> _TASK OBJECTIVE_
Find the line containing "bypassing game mechanics." in the entries below. Restate it and each line after it, word for word, up to and including the line containing "## 🔍 SEO Keywords".

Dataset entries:
§

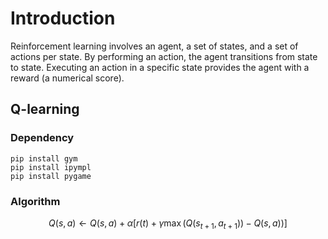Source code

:# Introduction
Reinforcement learning involves an agent, a set of states, and a set of actions per state.
By performing an action, the agent transitions from state to state. Executing an action in a specific state provides the agent with a reward (a numerical score).
## Q-learning
### Dependency
`pip install gym`  
`pip install ipympl`  
`pip install pygame`  
### Algorithm
$$Q(s,a) \leftarrow Q(s,a)+\alpha[r(t)+\gamma \max(Q(s_{t+1},a_{t+1}))-Q(s,a))]$$  
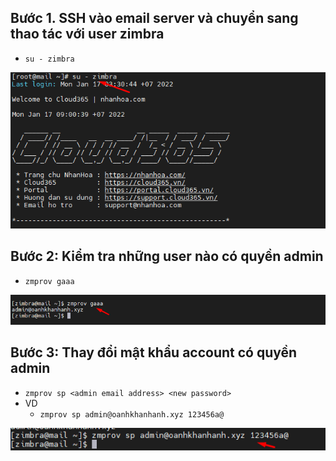 ## Bước 1. SSH vào email server và chuyển sang thao tác với user zimbra
- `su - zimbra`
<img src="img/km1.png">


## Bước 2: Kiểm tra những user nào có quyền admin
- `zmprov gaaa`

<img src="img/mk2.png">


## Bước 3: Thay đổi mật khẩu account có quyền admin
- `zmprov sp <admin email address> <new password>`
- VD
    + `zmprov sp admin@oanhkhanhanh.xyz 123456a@`

<img src="img/mk3.png">

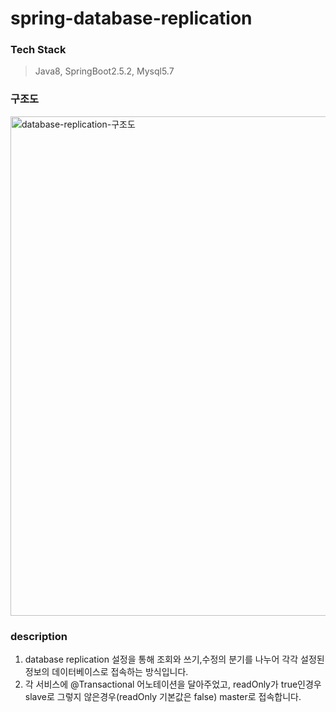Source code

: spring-database-replication
===========================

### Tech Stack 
> Java8, SpringBoot2.5.2, Mysql5.7 

### 구조도
<img width="799" alt="database-replication-구조도" src="https://user-images.githubusercontent.com/51734699/126442867-09b543e5-88a2-4d05-bb66-c1a49be99dba.png">

### description
1. database replication 설정을 통해 조회와 쓰기,수정의 분기를 나누어 각각 설정된 정보의 데이터베이스로 접속하는 방식입니다.
2. 각 서비스에 @Transactional 어노테이션을 달아주었고, readOnly가 true인경우 slave로 그렇지 않은경우(readOnly 기본값은 false) master로 접속합니다.
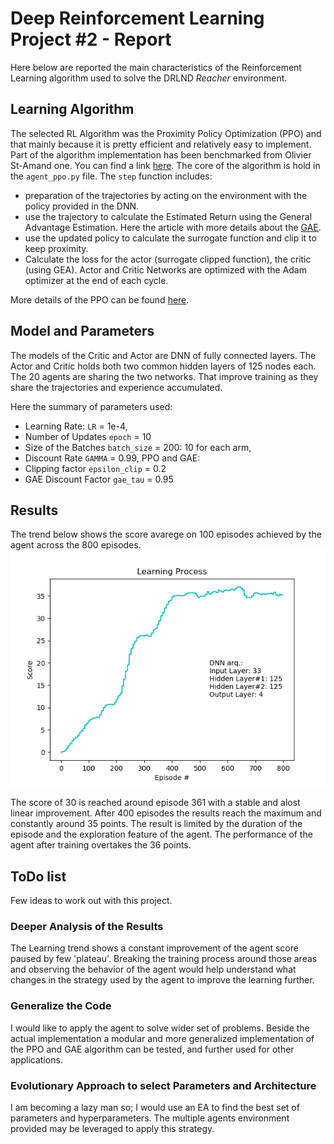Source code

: # Deep Reinforcement Learning Project #2 - Report
Here below are reported the main characteristics of the Reinforcement Learning algorithm used to solve the DRLND <em>Reacher</em> environment.

## Learning Algorithm
The selected RL Algorithm was the Proximity Policy Optimization (PPO) and that mainly because it is pretty efficient and relatively easy to implement. Part of the algorithm implementation has been benchmarked from Olivier St-Amand one. You can find a link [here](https://github.com/ostamand/continuous-control).
The core of the algorithm is hold in the `agent_ppo.py` file. The `step` function includes:
* preparation of the trajectories by acting on the environment with the policy provided in the DNN.
* use the trajectory to calculate the Estimated Return using the General Advantage Estimation. Here the article with more details about the [GAE](https://arxiv.org/abs/1506.02438).
* use the updated policy to calculate the surrogate function and clip it to keep proximity.
* Calculate the loss for the actor (surrogate clipped function), the critic (using GEA). 
Actor and Critic Networks are optimized with the Adam optimizer at the end of each cycle.

More details of the PPO can be found [here](https://arxiv.org/abs/1707.06347).

## Model and Parameters
The models of the Critic and Actor are DNN of fully connected layers.
The Actor and Critic holds both two common hidden layers of 125 nodes each. 
The 20 agents are sharing the two networks. That improve training as they share the trajectories and experience accumulated.

Here the summary of parameters used:
  - Learning Rate: `LR` = 1e-4,
  - Number of Updates `epoch` = 10
  - Size of the Batches `batch_size` = 200: 10 for each arm,
  - Discount Rate `GAMMA` = 0.99,
 PPO and GAE:
  - Clipping factor `epsilon_clip` = 0.2 
  - GAE Discount Factor `gae_tau` = 0.95

## Results

The trend below shows the score avarege on 100 episodes achieved by the agent across the 800 episodes.
![Results](Results/Training_201904201716.png)

The score of 30 is reached around episode 361 with a stable and alost linear improvement. After 400 episodes the results reach the maximum and constantly around 35 points. The result is limited by the duration of the episode and the exploration feature of the agent.
The performance of the agent after training overtakes the 36 points.


## ToDo list
Few ideas to work out with this project.

### Deeper Analysis of the Results 
The Learning trend shows a constant improvement of the agent score paused by few 'plateau'. Breaking the training process around those areas and observing the behavior of the agent would help understand what changes in the strategy used by the agent to improve the learning further.

### Generalize the Code
I would like to apply the agent to solve wider set of problems. Beside the actual implementation a modular and more generalized implementation of the PPO and GAE algorithm can be tested, and further used for other applications.

### Evolutionary Approach to select Parameters and Architecture
I am becoming a lazy man so; I would use an EA to find the best set of parameters and hyperparameters. The multiple agents environment provided may be leveraged to apply this strategy.
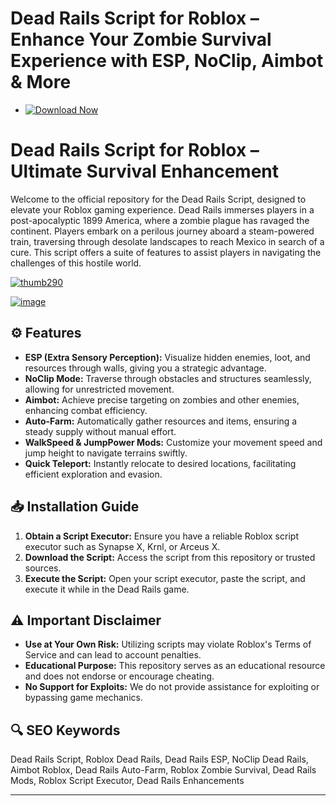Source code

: # **Dead Rails Script for Roblox – Enhance Your Zombie Survival Experience with ESP, NoClip, Aimbot & More**

- [![Download Now](https://img.shields.io/badge/Download%20Here-Full%20version-red)](https://downloadsoftgits.icu/?l14refeimva3p1e)

# Dead Rails Script for Roblox – Ultimate Survival Enhancement

Welcome to the official repository for the Dead Rails Script, designed to elevate your Roblox gaming experience. Dead Rails immerses players in a post-apocalyptic 1899 America, where a zombie plague has ravaged the continent. Players embark on a perilous journey aboard a steam-powered train, traversing through desolate landscapes to reach Mexico in search of a cure. This script offers a suite of features to assist players in navigating the challenges of this hostile world.

[![thumb290](https://github.com/user-attachments/assets/447b549f-5479-4627-8f20-8e36c5052384)
](https://downloadsoftgits.icu/?ir0con4vq1lwrhq)

[![image](https://github.com/user-attachments/assets/9d7c411b-26f3-4581-961c-9287e4cde005)
](https://downloadsoftgits.icu/?26siq7ofb3gnlxe)


## ⚙️ Features

* **ESP (Extra Sensory Perception):** Visualize hidden enemies, loot, and resources through walls, giving you a strategic advantage.
* **NoClip Mode:** Traverse through obstacles and structures seamlessly, allowing for unrestricted movement.
* **Aimbot:** Achieve precise targeting on zombies and other enemies, enhancing combat efficiency.
* **Auto-Farm:** Automatically gather resources and items, ensuring a steady supply without manual effort.
* **WalkSpeed & JumpPower Mods:** Customize your movement speed and jump height to navigate terrains swiftly.
* **Quick Teleport:** Instantly relocate to desired locations, facilitating efficient exploration and evasion.

## 📥 Installation Guide

1. **Obtain a Script Executor:** Ensure you have a reliable Roblox script executor such as Synapse X, Krnl, or Arceus X.
2. **Download the Script:** Access the script from this repository or trusted sources.
3. **Execute the Script:** Open your script executor, paste the script, and execute it while in the Dead Rails game.

## ⚠️ Important Disclaimer

* **Use at Your Own Risk:** Utilizing scripts may violate Roblox's Terms of Service and can lead to account penalties.
* **Educational Purpose:** This repository serves as an educational resource and does not endorse or encourage cheating.
* **No Support for Exploits:** We do not provide assistance for exploiting or bypassing game mechanics.

## 🔍 SEO Keywords

Dead Rails Script, Roblox Dead Rails, Dead Rails ESP, NoClip Dead Rails, Aimbot Roblox, Dead Rails Auto-Farm, Roblox Zombie Survival, Dead Rails Mods, Roblox Script Executor, Dead Rails Enhancements

---


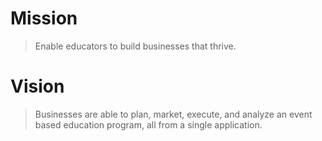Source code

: # Mission

> Enable educators to build businesses that thrive.

# Vision

> Businesses are able to plan, market, execute, and analyze an event based education program, all from a single application.
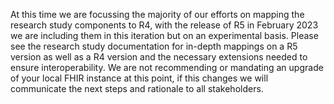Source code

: At this time we are focussing the majority of our efforts on mapping the research study components to R4, with the release of R5 in February 2023 we are including them in this iteration but on an experimental basis. Please see the research study documentation for in-depth mappings on a R5 version as well as a R4 version and the necessary extensions needed to ensure interoperability. We are not recommending or mandating an upgrade of your local FHIR instance at this point, if this changes we will communicate the next steps and rationale to all stakeholders.
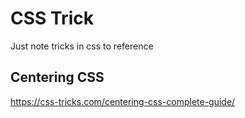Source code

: # CSS Trick 
Just note tricks in css to reference

## Centering CSS
https://css-tricks.com/centering-css-complete-guide/
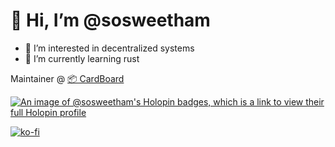 # 👋 Hi, I’m @sosweetham

- 👀 I’m interested in decentralized systems 
- 🌱 I’m currently learning rust

Maintainer @ [📦 CardBoard](https://cardboard.ink)

[![An image of @sosweetham's Holopin badges, which is a link to view their full Holopin profile](https://holopin.me/sosweetham)](https://holopin.io/@sosweetham)

[![ko-fi](https://ko-fi.com/img/githubbutton_sm.svg)](https://ko-fi.com/A0A0SBA40)

<!---
sosweetham/sosweetham is a ✨ special ✨ repository because its `README.md` (this file) appears on your GitHub profile.
You can click the Preview link to take a look at your changes.
--->
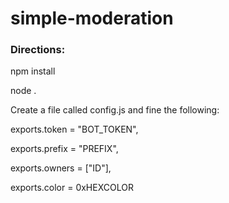 # simple-moderation

### Directions:
npm install

node .

Create a file called config.js and fine the following:

exports.token = "BOT_TOKEN",

exports.prefix = "PREFIX",

exports.owners = ["ID"],

exports.color = 0xHEXCOLOR
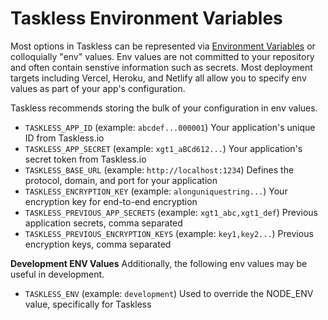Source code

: # Taskless Environment Variables

Most options in Taskless can be represented via [Environment Variables](https://en.wikipedia.org/wiki/Environment_variable) or colloquially "env" values. Env values are not committed to your repository and often contain senstive information such as secrets. Most deployment targets including Vercel, Heroku, and Netlify all allow you to specify env values as part of your app's configuration.

Taskless recommends storing the bulk of your configuration in env values.

- `TASKLESS_APP_ID` (example: `abcdef...000001`) Your application's unique ID from Taskless.io
- `TASKLESS_APP_SECRET` (example: `xgt1_aBCd612...`) Your application's secret token from Taskless.io
- `TASKLESS_BASE_URL` (example: `http://localhost:1234`) Defines the protocol, domain, and port for your application
- `TASKLESS_ENCRYPTION_KEY` (example: `alonguniquestring...`) Your encryption key for end-to-end encryption
- `TASKLESS_PREVIOUS_APP_SECRETS` (example: `xgt1_abc,xgt1_def`) Previous application secrets, comma separated
- `TASKLESS_PREVIOUS_ENCRYPTION_KEYS` (example: `key1,key2...`) Previous encryption keys, comma separated

**Development ENV Values** Additionally, the following env values may be useful in development.

- `TASKLESS_ENV` (example: `development`) Used to override the NODE_ENV value, specifically for Taskless
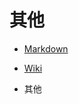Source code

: # 其他

* [Markdown](https://github.com/shencang/note/tree/master/Other/Markdown)

* [Wiki](https://github.com/shencang/note/tree/master/Other/Wiki)

* 其他

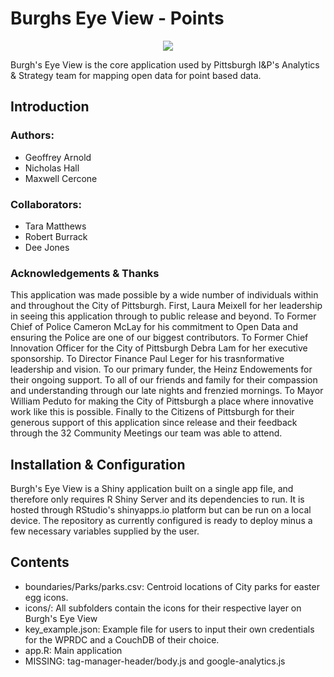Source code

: # Burghs Eye View - Points
<p align="center"><img src="http://apps.pittsburghpa.gov/cis/burgh-seye-icon.png"></p>
Burgh's Eye View is the core application used by Pittsburgh I&P's Analytics & Strategy team for mapping open data for point based data.

## Introduction 

### Authors: 
* Geoffrey Arnold
* Nicholas Hall
* Maxwell Cercone
  
### Collaborators:
* Tara Matthews
* Robert Burrack
* Dee Jones
  
### Acknowledgements & Thanks
This application was made possible by a wide number of individuals within and throughout the City of Pittsburgh. First, Laura Meixell for her leadership in seeing this application through to public release and beyond. To Former Chief of Police Cameron McLay for his commitment to Open Data and ensuring the Police are one of our biggest contributors. To Former Chief Innovation Officer for the City of Pittsburgh Debra Lam for her executive sponsorship. To Director Finance Paul Leger for his trasnformative leadership and vision. To our primary funder, the Heinz Endowements for their ongoing support. To all of our friends and family for their compassion and understanding through our late nights and frenzied mornings. To Mayor William Peduto for making the City of Pittsburgh a place where innovative work like this is possible. Finally to the Citizens of Pittsburgh for their generous support of this application since release and their feedback through the 32 Community Meetings our team was able to attend.
  
## Installation & Configuration
Burgh's Eye View is a Shiny application built on a single app file, and therefore only requires R Shiny Server and its dependencies to run. It is hosted through RStudio's shinyapps.io platform but can be run on a local device. The repository as currently configured is ready to deploy minus a few necessary variables supplied by the user.

## Contents
* boundaries/Parks/parks.csv: Centroid locations of City parks for easter egg icons.
* icons/: All subfolders contain the icons for their respective layer on Burgh's Eye View
* key_example.json: Example file for users to input their own credentials for the WPRDC and a CouchDB of their choice.
* app.R: Main application
* MISSING: tag-manager-header/body.js and google-analytics.js
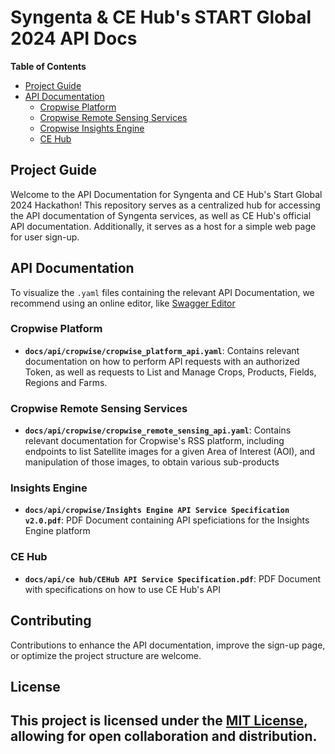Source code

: # Syngenta & CE Hub's START Global 2024 API Docs


**Table of Contents**

- [Project Guide](#project-guide)
- [API Documentation](#api-documentation)
    - [Cropwise Platform](#cropwise-platform)
    - [Cropwise Remote Sensing Services](#cropwise-remote-sensing-services)
    - [Cropwise Insights Engine](#cropwise-insights-engine)
    - [CE Hub](#ce-hub)


## Project Guide

Welcome to the API Documentation for Syngenta and CE Hub's Start Global 2024 Hackathon! This repository serves as a centralized hub for accessing the API documentation of Syngenta services, as well as CE Hub's official API documentation. Additionally, it serves as a host for a simple web page for user sign-up.


## API Documentation

To visualize the `.yaml` files containing the relevant API Documentation, we recommend using an online editor, like [Swagger Editor](https://editor.swagger.io/)

### Cropwise Platform

- **`docs/api/cropwise/cropwise_platform_api.yaml`**: Contains relevant documentation on how to perform API requests with an authorized Token, as well as requests to List and Manage Crops, Products, Fields, Regions and Farms.

### Cropwise Remote Sensing Services

- **`docs/api/cropwise/cropwise_remote_sensing_api.yaml`**: Contains relevant documentation for Cropwise's RSS platform, including endpoints to list Satellite images for a given Area of Interest (AOI), and manipulation of those images, to obtain various sub-products

### Insights Engine

- **`docs/api/cropwise/Insights Engine API Service Specification v2.0.pdf`**: PDF Document containing API speficiations for the Insights Engine platform

### CE Hub

- **`docs/api/ce hub/CEHub API Service Specification.pdf`**: PDF Document with specifications on how to use CE Hub's API
 

## Contributing

Contributions to enhance the API documentation, improve the sign-up page, or optimize the project structure are welcome.

## License

This project is licensed under the [MIT License](LICENSE), allowing for open collaboration and distribution.
---
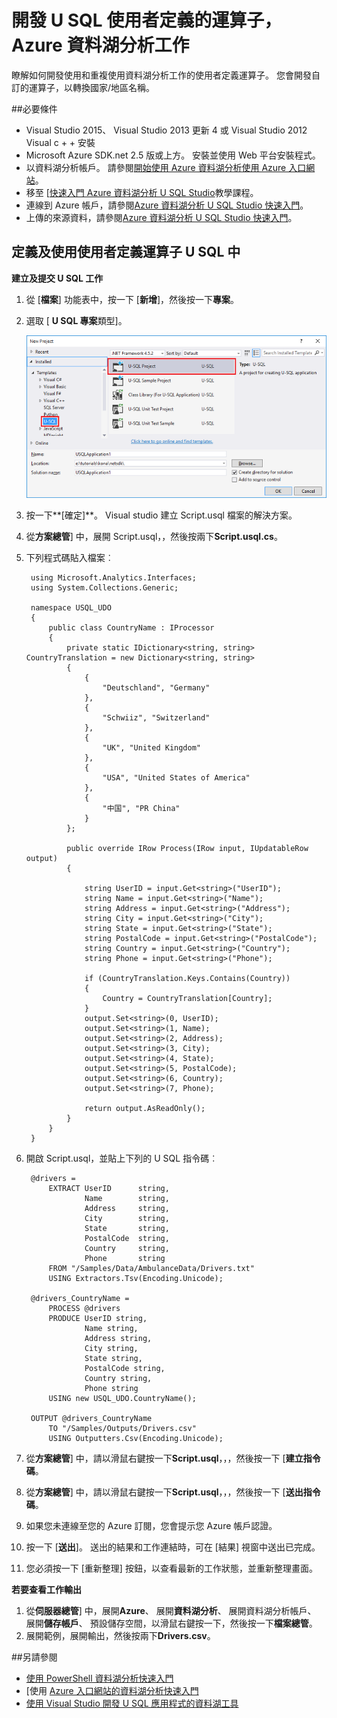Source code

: <properties 
   pageTitle="開發 U SQL 使用者定義的運算子，Azure 資料湖分析工作 |Azure" 
   description="瞭解如何開發使用和重複使用資料湖分析工作的使用者定義運算子。 " 
   services="data-lake-analytics" 
   documentationCenter="" 
   authors="edmacauley" 
   manager="jhubbard" 
   editor="cgronlun"/>
 
<tags
   ms.service="data-lake-analytics"
   ms.devlang="na"
   ms.topic="article"
   ms.tgt_pltfrm="na"
   ms.workload="big-data" 
   ms.date="05/16/2016"
   ms.author="edmaca"/>


# <a name="develop-u-sql-user-defined-operators-for-azure-data-lake-analytics-jobs"></a>開發 U SQL 使用者定義的運算子，Azure 資料湖分析工作

瞭解如何開發使用和重複使用資料湖分析工作的使用者定義運算子。 您會開發自訂的運算子，以轉換國家/地區名稱。

##<a name="prerequisites"></a>必要條件

- Visual Studio 2015、 Visual Studio 2013 更新 4 或 Visual Studio 2012 Visual c + + 安裝 
- Microsoft Azure SDK.net 2.5 版或上方。  安裝並使用 Web 平台安裝程式。
- 以資料湖分析帳戶。  請參閱[開始使用 Azure 資料湖分析使用 Azure 入口網站](data-lake-analytics-get-started-portal.md)。
- 移至 [[快速入門 Azure 資料湖分析 U SQL Studio](data-lake-analytics-u-sql-get-started.md)教學課程。
- 連線到 Azure 帳戶，請參閱[Azure 資料湖分析 U SQL Studio 快速入門](data-lake-analytics-u-sql-get-started.md#connect-to-azure)。 
- 上傳的來源資料，請參閱[Azure 資料湖分析 U SQL Studio 快速入門](data-lake-analytics-u-sql-get-started.md#upload-source-data-files)。 

## <a name="define-and-use-user-defined-operator-in-u-sql"></a>定義及使用使用者定義運算子 U SQL 中

**建立及提交 U SQL 工作** 

1. 從 [**檔案**] 功能表中，按一下 [**新增**]，然後按一下**專案**。
2. 選取 [ **U SQL 專案**類型]。

    ![新的 U SQL Visual Studio 專案](./media/data-lake-analytics-data-lake-tools-get-started/data-lake-analytics-data-lake-tools-new-project.png)

3. 按一下**[確定]**。 Visual studio 建立 Script.usql 檔案的解決方案。
4. 從**方案總管**] 中，展開 Script.usql，，然後按兩下**Script.usql.cs**。
5. 下列程式碼貼入檔案︰

        using Microsoft.Analytics.Interfaces;
        using System.Collections.Generic;
        
        namespace USQL_UDO
        {
            public class CountryName : IProcessor
            {
                private static IDictionary<string, string> CountryTranslation = new Dictionary<string, string>
                {
                    {
                        "Deutschland", "Germany"
                    },
                    {
                        "Schwiiz", "Switzerland"
                    },
                    {
                        "UK", "United Kingdom"
                    },
                    {
                        "USA", "United States of America"
                    },
                    {
                        "中国", "PR China"
                    }
                };
        
                public override IRow Process(IRow input, IUpdatableRow output)
                {
        
                    string UserID = input.Get<string>("UserID");
                    string Name = input.Get<string>("Name");
                    string Address = input.Get<string>("Address");
                    string City = input.Get<string>("City");
                    string State = input.Get<string>("State");
                    string PostalCode = input.Get<string>("PostalCode");
                    string Country = input.Get<string>("Country");
                    string Phone = input.Get<string>("Phone");
        
                    if (CountryTranslation.Keys.Contains(Country))
                    {
                        Country = CountryTranslation[Country];
                    }
                    output.Set<string>(0, UserID);
                    output.Set<string>(1, Name);
                    output.Set<string>(2, Address);
                    output.Set<string>(3, City);
                    output.Set<string>(4, State);
                    output.Set<string>(5, PostalCode);
                    output.Set<string>(6, Country);
                    output.Set<string>(7, Phone);
        
                    return output.AsReadOnly();
                }
            }
        }

5. 開啟 Script.usql，並貼上下列的 U SQL 指令碼︰

        @drivers =
            EXTRACT UserID      string,
                    Name        string,
                    Address     string,
                    City        string,
                    State       string,
                    PostalCode  string,
                    Country     string,
                    Phone       string
            FROM "/Samples/Data/AmbulanceData/Drivers.txt"
            USING Extractors.Tsv(Encoding.Unicode);
        
        @drivers_CountryName =
            PROCESS @drivers
            PRODUCE UserID string,
                    Name string,
                    Address string,
                    City string,
                    State string,
                    PostalCode string,
                    Country string,
                    Phone string
            USING new USQL_UDO.CountryName();    
        
        OUTPUT @drivers_CountryName
            TO "/Samples/Outputs/Drivers.csv"
            USING Outputters.Csv(Encoding.Unicode);

6. 從**方案總管**] 中，請以滑鼠右鍵按一下**Script.usql**，，，然後按一下 [**建立指令碼**。
6. 從**方案總管**] 中，請以滑鼠右鍵按一下**Script.usql**，，，然後按一下 [**送出指令碼**。
7. 如果您未連線至您的 Azure 訂閱，您會提示您 Azure 帳戶認證。
7. 按一下 [**送出**]。 送出的結果和工作連結時，可在 [結果] 視窗中送出已完成。
8. 您必須按一下 [重新整理] 按鈕，以查看最新的工作狀態，並重新整理畫面。

**若要查看工作輸出**

1. 從**伺服器總管**] 中，展開**Azure**、 展開**資料湖分析**、 展開資料湖分析帳戶、 展開**儲存帳戶**、 預設儲存空間，以滑鼠右鍵按一下，然後按一下**檔案總管**。 
2. 展開範例，展開輸出，然後按兩下**Drivers.csv**。


##<a name="see-also"></a>另請參閱

- [使用 PowerShell 資料湖分析快速入門](data-lake-analytics-get-started-powershell.md)
- [使用 [Azure 入口網站的資料湖分析快速入門](data-lake-analytics-get-started-portal.md)
- [使用 Visual Studio 開發 U SQL 應用程式的資料湖工具](data-lake-analytics-data-lake-tools-get-started.md)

§

> _REPLY_
* **No Support for Exploits:** We do not provide assistance for exploiting or bypassing game mechanics.

## 🔍 SEO Keywords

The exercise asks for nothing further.